Tuesday, November 03, 2009

Southwest's Green Plane Saves Fuel and More

The Green Plane is Southwest's newest initiative in a company-wide effort to save money and fuel.

OUr friend Johnny Jet flies about 150,000 miles a year and takes fastidious notes of every mile in the air. He recently wrote about Southwest Airlines media day where they unveiled a new plane that will clean up the way airlines do business.

From the nose to the tail, this 737, the airlines only model, will be much greener.It starts with the little things: they've replaced those awful styrofoam cups with eco-friendly paper ones with built-in sleeves to keep the cup from burning passenger's hands..

The plane is equipped with NextGen satellite-based navigation, which means flying more direct routes and emitting less CO2.

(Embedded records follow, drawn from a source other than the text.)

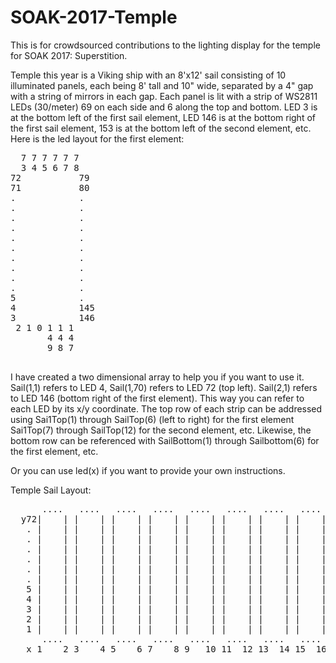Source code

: # SOAK-2017-Temple
This is for crowdsourced contributions to the lighting display for the temple for SOAK 2017: Superstition.

Temple this year is a Viking ship with an 8'x12' sail consisting of 10 illuminated panels, each being 8' tall and 10" wide, separated by a 4" gap with a string of mirrors in each gap.  Each panel is lit with a strip of WS2811 LEDs (30/meter) 69 on each side and 6 along the top and bottom. LED 3 is at the bottom left of the first sail element, LED 146 is at the bottom right of the first sail element, 153 is at the bottom left of the second element, etc. 
Here is the led layout for the first element:
<pre>
  7 7 7 7 7 7
  3 4 5 6 7 8
72           79
71           80
.            .
.            .
.            .
.            .
.            .
.            .
.            .
.            .
.            .
.            .
5            .
4            145
3            146
 2 1 0 1 1 1
       4 4 4
       9 8 7
 </pre>
I have created a two dimensional array to help you if you want to use it. Sail(1,1) refers to LED 4, Sail(1,70) refers to LED 72 (top left).  Sail(2,1) refers to LED 146 (bottom right of the first element).  This way you can refer to each LED by its x/y coordinate.  The top row of each strip can be addressed using Sai1Top(1) through SailTop(6) (left to right) for the first element Sai1Top(7) through SailTop(12) for the second element, etc. Likewise, the bottom row can be referenced with SailBottom(1) through Sailbottom(6) for the first element, etc.

Or you can use led(x) if you want to provide your own instructions. 

Temple Sail Layout:
<pre>
      ....   ....   ....   ....   ....   ....   ....   ....   ....   ....  
  y72|    | |    | |    | |    | |    | |    | |    | |    | |    | |    |  
   . |    | |    | |    | |    | |    | |    | |    | |    | |    | |    |  
   . |    | |    | |    | |    | |    | |    | |    | |    | |    | |    |  
   . |    | |    | |    | |    | |    | |    | |    | |    | |    | |    |  
   . |    | |    | |    | |    | |    | |    | |    | |    | |    | |    |  
   . |    | |    | |    | |    | |    | |    | |    | |    | |    | |    |  
   . |    | |    | |    | |    | |    | |    | |    | |    | |    | |    |  
   5 |    | |    | |    | |    | |    | |    | |    | |    | |    | |    |  
   4 |    | |    | |    | |    | |    | |    | |    | |    | |    | |    |  
   3 |    | |    | |    | |    | |    | |    | |    | |    | |    | |    |  
   2 |    | |    | |    | |    | |    | |    | |    | |    | |    | |    |  
   1 |    | |    | |    | |    | |    | |    | |    | |    | |    | |    |  
      ....   ....   ....   ....   ....   ....   ....   ....   ....   ....
   x 1    2 3    4 5    6 7    8 9   10 11  12 13  14 15  16 17  18 19   20'
</pre>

The plane's carpet is made of recycled materials, they have lighter fake-leather seats which save 2 pounds per seat.They even use smaller lifejackets to save weight.

They use Pratt and Whitney's eco wash system which removes grime from the engines in an environmentally safe way that saves fuel and makes the engines last longer.

In other news, the conpany's CEO told him flat-out that Southwest won't be charging for bags this year, or even for a second bag. Let's keep our fingers crossed on that.

Monday, November 02, 2009

We're Not Worthy....Ok, I Guess We Are


When I stepped into our two-connected-rooms-with-a-living-room-in-between here at the Kimberly Hotel, I thought, why, we're mere travel editors...are we worthy of these luxe New York City digs? Of course we are, I said again, quickly coming to my senses.

It's tough being a travel writer, especially having to spend the night at such sumptous hotels as this, but hey, we're here to share cool lodgings with our readers and so, I point to exhibit A as the first piece of evidence. That would be this beautiful terrace that has a bird's eye view of the iconic pointed windows atop the Chrysler Building. Boy that's beautiful.

I discovered another pretty cool little part of this suite...a tiny kitchenette tucked away in the side of our living room. In the bedroom there is a Sony Dream Machine where I popped down my iPhone and began playing my tunes right away. We're off tonight to a penthouse apartment where our dear pals from a tourism board have invited us to come and have Chinese.

We met with a bunch of old friends at today's Visit Europe media exchange, and firmed up connections and plans for many travels throughout 2010.

As usual, the city has quickened my pulse and made me feel as alive as I can be...glad to be here at the Kimberly and glad to be in the most exciting city in the world, the Big Apple.